▶ _EXERCISE DESCRIPTION_
Lines that include "mailto" make up the answer; copy all of them from the data below.

+ + + +

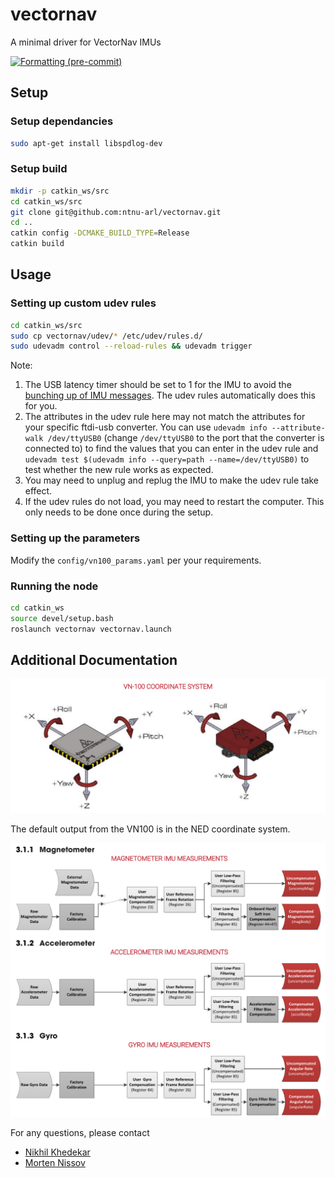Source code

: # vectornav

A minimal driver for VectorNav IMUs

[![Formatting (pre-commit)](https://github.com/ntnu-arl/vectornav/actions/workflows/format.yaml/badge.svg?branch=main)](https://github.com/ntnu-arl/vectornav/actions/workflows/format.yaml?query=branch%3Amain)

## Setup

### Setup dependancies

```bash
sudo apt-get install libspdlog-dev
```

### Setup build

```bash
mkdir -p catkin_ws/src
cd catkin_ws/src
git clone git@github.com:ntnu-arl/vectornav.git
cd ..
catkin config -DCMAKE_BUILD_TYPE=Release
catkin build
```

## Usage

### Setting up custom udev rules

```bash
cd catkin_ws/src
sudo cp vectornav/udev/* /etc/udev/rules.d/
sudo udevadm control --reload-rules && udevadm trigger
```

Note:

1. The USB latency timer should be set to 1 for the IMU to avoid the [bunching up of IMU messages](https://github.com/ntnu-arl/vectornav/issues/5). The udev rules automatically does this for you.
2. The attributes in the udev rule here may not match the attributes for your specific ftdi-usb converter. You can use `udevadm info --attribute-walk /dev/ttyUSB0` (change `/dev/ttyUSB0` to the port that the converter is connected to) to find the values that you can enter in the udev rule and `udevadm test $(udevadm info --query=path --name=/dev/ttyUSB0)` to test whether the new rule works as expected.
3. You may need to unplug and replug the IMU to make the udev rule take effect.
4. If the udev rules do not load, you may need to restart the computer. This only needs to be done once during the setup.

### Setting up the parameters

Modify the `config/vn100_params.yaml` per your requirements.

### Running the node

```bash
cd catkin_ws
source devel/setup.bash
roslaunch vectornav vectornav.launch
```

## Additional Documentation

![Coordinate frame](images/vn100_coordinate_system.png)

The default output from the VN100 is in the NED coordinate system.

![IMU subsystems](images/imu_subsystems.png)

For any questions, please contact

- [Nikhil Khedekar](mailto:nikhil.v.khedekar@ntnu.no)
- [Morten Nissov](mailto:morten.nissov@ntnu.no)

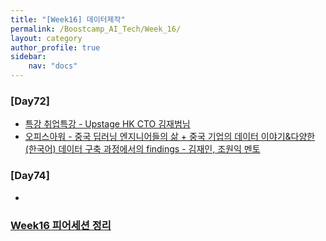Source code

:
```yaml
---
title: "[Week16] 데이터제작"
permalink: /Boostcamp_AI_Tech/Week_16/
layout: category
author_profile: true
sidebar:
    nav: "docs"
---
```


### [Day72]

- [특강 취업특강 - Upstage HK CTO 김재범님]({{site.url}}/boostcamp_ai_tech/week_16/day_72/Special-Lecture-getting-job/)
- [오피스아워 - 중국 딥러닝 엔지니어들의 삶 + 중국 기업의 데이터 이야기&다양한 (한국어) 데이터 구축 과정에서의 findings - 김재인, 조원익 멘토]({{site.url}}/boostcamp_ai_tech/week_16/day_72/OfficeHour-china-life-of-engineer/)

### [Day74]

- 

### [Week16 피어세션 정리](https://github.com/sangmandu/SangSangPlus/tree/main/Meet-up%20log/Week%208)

+ + + +

▶ _RESPONSE TO THE EXERCISE_
- [Nikhil Khedekar](mailto:nikhil.v.khedekar@ntnu.no)
- [Morten Nissov](mailto:morten.nissov@ntnu.no)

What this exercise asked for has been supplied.